-1

Problem statement :

I am working on a problem where i have to predict if customer will opt for loan or not.I have converted all available data types (object,int) into integer and now my data looks like below.

view of data

The highlighted column is my Target column where

0 means Yes

1 means No

There are 47 independent column in this data set.

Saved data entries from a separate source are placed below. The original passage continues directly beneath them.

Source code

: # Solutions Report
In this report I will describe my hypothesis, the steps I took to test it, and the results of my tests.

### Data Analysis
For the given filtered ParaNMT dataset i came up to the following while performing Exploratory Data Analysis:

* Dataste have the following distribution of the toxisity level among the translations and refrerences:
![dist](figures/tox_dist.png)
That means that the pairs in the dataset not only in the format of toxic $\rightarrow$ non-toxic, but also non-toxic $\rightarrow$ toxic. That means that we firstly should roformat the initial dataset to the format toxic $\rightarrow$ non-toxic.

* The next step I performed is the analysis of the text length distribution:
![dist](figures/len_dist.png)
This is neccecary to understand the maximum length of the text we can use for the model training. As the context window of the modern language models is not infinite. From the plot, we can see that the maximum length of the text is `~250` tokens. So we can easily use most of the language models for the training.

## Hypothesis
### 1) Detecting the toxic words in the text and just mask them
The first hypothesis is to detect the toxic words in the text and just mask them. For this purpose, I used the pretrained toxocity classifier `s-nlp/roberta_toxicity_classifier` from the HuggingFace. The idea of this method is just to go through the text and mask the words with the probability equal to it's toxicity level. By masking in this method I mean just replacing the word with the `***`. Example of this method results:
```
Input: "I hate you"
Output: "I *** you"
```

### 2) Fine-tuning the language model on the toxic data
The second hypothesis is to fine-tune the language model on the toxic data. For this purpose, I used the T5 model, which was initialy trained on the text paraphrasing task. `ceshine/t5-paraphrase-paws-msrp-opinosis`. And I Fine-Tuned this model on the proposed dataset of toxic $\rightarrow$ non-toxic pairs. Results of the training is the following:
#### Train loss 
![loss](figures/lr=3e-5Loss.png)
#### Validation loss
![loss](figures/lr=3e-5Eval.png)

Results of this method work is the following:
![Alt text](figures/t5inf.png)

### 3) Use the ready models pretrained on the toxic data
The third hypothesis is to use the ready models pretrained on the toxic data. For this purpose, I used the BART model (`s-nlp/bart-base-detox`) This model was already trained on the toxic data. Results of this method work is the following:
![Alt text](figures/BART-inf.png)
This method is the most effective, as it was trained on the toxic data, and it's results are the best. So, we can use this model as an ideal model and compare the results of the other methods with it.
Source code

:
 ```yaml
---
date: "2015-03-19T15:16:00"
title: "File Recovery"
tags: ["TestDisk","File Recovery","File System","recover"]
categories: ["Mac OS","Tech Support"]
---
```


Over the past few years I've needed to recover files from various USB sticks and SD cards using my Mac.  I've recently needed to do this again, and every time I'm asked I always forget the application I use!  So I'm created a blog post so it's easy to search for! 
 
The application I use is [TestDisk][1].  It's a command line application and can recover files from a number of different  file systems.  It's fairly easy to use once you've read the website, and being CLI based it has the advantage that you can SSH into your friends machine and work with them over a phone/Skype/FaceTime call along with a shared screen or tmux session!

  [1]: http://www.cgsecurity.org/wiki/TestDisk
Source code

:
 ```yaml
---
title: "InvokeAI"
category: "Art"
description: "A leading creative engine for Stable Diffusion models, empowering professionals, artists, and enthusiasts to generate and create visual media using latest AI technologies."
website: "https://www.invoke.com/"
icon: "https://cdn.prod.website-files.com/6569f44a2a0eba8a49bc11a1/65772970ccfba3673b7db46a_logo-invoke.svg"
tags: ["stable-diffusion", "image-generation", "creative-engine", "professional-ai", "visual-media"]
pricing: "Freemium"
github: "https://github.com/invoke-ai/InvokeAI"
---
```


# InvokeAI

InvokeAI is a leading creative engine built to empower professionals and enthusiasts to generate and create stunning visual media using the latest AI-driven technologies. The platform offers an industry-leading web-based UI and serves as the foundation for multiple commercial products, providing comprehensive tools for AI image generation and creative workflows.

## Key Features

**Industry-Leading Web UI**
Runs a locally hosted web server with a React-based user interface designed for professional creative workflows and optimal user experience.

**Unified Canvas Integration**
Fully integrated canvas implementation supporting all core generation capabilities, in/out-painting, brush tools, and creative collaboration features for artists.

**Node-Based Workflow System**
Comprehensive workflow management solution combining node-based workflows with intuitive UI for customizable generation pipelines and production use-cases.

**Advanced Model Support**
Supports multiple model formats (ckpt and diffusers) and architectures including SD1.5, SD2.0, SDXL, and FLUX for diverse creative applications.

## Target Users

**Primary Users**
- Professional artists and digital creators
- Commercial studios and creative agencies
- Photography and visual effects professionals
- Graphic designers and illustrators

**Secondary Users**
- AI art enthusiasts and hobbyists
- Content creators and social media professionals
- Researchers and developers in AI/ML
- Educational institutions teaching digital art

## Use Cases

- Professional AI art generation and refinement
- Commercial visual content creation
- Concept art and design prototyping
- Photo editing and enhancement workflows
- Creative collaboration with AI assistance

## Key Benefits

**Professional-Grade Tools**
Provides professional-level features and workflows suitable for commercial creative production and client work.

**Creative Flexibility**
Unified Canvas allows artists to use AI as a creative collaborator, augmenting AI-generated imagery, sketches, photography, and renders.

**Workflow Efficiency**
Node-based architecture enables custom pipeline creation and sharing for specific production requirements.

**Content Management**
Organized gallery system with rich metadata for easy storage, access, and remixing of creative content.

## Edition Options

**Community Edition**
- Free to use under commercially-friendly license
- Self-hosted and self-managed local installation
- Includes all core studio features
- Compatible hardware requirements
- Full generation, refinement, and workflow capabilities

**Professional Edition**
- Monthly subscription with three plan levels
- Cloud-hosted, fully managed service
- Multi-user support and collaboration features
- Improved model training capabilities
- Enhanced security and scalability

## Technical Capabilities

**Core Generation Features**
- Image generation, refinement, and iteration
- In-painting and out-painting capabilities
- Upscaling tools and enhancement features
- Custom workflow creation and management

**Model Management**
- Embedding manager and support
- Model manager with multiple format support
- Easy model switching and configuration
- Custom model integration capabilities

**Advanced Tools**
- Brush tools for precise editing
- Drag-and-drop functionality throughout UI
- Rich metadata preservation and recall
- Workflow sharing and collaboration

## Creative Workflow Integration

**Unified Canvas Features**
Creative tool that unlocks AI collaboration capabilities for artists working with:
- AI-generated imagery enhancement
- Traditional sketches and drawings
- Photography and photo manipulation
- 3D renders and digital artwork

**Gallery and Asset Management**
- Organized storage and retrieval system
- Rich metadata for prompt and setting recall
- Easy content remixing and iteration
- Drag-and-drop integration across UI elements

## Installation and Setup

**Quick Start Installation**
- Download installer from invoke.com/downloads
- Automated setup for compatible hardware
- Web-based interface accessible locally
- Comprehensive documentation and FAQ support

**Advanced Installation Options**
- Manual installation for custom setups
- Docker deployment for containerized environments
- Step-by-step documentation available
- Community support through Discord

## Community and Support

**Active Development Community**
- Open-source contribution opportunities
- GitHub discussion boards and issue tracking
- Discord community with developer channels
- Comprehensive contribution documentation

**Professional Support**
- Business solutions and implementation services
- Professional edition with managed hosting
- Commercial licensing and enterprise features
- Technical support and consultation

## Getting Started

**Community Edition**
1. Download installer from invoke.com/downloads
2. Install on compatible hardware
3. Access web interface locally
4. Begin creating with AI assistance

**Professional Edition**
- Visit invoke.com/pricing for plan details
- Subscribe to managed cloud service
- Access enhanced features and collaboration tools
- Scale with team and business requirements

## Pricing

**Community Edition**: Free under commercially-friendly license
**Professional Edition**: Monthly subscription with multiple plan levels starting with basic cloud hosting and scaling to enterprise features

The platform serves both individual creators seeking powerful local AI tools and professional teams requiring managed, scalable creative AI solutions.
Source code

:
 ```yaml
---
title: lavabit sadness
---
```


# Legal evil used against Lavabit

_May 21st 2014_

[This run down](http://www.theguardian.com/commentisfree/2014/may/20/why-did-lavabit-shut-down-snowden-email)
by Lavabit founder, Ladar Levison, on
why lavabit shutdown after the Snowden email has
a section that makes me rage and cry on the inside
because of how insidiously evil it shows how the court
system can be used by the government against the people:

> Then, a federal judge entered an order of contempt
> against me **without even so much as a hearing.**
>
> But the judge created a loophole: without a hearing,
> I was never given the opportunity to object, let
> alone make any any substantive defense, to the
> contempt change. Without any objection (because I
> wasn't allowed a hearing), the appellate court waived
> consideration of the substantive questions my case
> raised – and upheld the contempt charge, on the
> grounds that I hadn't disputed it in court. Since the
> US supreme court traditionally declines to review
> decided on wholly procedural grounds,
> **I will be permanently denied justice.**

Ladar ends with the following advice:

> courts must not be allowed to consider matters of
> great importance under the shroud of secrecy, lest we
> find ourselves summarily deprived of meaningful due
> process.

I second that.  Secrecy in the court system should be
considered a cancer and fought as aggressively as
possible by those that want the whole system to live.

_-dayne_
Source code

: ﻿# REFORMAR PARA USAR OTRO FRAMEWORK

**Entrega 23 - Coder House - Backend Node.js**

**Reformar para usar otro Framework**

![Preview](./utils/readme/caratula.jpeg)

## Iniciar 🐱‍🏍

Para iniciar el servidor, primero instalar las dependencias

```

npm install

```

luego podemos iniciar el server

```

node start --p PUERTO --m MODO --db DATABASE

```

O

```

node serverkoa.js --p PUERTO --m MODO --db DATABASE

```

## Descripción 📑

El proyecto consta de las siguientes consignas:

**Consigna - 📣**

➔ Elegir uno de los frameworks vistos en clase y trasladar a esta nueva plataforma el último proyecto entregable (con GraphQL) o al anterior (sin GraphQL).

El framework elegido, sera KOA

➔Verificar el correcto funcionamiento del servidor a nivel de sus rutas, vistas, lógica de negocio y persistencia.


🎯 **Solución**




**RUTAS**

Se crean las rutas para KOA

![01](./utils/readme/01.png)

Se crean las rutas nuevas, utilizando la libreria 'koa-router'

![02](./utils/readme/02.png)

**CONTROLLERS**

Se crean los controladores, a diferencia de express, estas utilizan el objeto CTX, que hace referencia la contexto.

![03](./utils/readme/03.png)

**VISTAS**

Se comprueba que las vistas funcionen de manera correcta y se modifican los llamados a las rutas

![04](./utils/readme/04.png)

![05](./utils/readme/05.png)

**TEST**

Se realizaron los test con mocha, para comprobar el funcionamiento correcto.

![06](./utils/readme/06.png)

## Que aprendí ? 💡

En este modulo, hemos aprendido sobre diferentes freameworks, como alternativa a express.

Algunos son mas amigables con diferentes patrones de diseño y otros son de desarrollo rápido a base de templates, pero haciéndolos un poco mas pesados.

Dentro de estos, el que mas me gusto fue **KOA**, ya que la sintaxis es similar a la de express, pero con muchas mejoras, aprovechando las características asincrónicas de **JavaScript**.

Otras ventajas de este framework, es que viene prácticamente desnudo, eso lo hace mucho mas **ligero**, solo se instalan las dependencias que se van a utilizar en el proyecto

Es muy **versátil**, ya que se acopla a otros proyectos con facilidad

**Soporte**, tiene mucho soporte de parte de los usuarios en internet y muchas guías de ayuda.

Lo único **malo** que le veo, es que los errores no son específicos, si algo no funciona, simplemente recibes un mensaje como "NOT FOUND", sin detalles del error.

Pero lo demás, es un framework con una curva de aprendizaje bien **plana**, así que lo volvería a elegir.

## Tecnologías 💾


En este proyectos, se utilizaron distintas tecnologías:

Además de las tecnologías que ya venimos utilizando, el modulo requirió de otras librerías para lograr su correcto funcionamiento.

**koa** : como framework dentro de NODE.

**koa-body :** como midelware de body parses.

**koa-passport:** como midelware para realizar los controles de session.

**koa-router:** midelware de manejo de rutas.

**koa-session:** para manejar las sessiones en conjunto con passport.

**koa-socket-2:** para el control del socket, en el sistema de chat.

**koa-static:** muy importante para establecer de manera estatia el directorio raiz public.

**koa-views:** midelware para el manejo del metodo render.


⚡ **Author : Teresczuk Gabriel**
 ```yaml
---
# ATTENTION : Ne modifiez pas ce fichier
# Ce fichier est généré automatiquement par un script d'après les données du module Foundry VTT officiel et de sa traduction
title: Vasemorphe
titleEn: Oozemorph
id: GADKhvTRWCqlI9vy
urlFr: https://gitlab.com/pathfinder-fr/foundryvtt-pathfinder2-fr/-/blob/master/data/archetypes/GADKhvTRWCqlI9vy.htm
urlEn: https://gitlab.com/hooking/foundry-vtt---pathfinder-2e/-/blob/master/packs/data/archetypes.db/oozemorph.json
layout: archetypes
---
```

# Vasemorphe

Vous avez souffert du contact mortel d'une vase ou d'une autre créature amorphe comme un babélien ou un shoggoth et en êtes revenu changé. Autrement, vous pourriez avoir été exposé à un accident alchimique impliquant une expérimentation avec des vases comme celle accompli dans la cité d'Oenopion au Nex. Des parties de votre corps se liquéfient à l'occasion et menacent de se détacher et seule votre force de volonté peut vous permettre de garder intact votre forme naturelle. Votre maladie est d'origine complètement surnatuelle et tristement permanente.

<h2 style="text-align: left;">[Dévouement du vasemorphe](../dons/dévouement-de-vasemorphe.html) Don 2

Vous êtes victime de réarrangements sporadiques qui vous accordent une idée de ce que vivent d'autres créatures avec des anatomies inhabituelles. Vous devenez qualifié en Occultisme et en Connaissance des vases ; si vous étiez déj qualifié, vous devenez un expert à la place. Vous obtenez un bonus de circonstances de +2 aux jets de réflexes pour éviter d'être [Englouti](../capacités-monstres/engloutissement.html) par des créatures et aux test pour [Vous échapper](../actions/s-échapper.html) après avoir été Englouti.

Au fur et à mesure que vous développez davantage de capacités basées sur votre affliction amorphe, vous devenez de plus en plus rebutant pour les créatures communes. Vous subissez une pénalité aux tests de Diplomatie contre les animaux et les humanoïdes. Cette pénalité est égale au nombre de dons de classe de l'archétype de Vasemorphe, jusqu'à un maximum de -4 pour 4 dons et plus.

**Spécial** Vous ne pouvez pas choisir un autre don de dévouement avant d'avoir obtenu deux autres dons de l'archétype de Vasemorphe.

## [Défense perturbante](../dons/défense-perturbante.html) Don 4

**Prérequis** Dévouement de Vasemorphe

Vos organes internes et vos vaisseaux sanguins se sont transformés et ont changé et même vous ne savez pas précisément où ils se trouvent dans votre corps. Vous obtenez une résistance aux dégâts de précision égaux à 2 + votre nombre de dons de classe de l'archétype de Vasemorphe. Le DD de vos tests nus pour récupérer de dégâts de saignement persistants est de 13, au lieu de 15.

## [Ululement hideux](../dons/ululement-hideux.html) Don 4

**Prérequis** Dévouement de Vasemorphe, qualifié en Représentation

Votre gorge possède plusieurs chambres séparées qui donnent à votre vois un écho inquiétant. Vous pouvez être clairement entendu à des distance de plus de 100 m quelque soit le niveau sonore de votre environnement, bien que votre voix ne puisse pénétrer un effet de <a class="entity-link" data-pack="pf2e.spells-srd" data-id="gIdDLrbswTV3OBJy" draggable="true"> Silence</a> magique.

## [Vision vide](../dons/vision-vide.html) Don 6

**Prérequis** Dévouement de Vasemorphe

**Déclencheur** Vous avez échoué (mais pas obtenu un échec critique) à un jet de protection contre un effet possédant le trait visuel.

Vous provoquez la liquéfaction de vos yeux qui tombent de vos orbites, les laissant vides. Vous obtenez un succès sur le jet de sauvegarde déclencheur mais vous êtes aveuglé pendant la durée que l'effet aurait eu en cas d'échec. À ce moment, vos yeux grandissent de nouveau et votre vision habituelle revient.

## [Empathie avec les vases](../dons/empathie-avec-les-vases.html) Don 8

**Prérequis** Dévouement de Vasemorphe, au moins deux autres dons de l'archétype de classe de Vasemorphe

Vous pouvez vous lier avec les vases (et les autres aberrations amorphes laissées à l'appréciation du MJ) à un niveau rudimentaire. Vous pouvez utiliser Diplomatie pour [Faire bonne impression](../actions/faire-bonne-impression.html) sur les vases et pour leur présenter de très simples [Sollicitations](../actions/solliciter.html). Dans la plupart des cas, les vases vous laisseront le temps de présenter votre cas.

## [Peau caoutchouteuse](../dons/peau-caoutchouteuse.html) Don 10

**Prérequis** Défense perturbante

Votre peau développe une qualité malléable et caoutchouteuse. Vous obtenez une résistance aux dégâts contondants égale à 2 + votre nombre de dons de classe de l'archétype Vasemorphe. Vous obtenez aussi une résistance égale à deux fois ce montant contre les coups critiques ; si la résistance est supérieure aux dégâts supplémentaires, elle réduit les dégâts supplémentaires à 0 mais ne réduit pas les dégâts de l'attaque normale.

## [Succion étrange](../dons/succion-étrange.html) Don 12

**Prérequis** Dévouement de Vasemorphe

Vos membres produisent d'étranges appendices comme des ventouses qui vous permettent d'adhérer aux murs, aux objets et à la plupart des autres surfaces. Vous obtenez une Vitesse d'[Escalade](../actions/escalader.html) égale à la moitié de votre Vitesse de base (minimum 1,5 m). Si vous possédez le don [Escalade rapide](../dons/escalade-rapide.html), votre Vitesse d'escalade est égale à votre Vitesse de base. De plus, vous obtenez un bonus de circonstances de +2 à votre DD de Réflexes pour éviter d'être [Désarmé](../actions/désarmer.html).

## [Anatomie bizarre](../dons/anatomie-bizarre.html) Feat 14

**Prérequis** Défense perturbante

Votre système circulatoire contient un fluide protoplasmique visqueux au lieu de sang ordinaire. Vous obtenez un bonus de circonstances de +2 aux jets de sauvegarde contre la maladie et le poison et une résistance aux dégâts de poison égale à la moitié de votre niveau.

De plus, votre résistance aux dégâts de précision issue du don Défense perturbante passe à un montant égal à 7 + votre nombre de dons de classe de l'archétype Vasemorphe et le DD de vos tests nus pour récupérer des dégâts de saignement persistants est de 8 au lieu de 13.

I want to do feature selection on these columns against my Target column!!

I started with Z-test

import numpy as np
import scipy.stats as st
import scipy.special as sp


def feature_selection_pvalue(df,col_name,samp_size=1000):
    relation_columns=[]
    no_relation_columns=[]
    H0='There is no relation between target column and independent column'
    H1='There is a relation between target column and independent column'
    sample_data[col_name]=df[col_name].sample(samp_size)
    samp_mean=sample_data[col_name].mean()
    pop_mean=df[col_name].mean()
    pop_std=df[col_name].std()
    print (pop_mean)
    print (pop_std)
    print (samp_mean)
    n=samp_size
    q=.5
    #lets calculate z
    #z = (samp_mean - pop_mean) / np.sqrt(pop_std*pop_std/n)
    z = (samp_mean - pop_mean) / np.sqrt(pop_std*pop_std / n)
    print (z)
    pval = 2 * (1 - st.norm.cdf(z))
    print ('p values is==='+str(pval))
    if pval< .05 :
        print ('Null hypothesis is Accepted for col ---- >'+H0+col_name)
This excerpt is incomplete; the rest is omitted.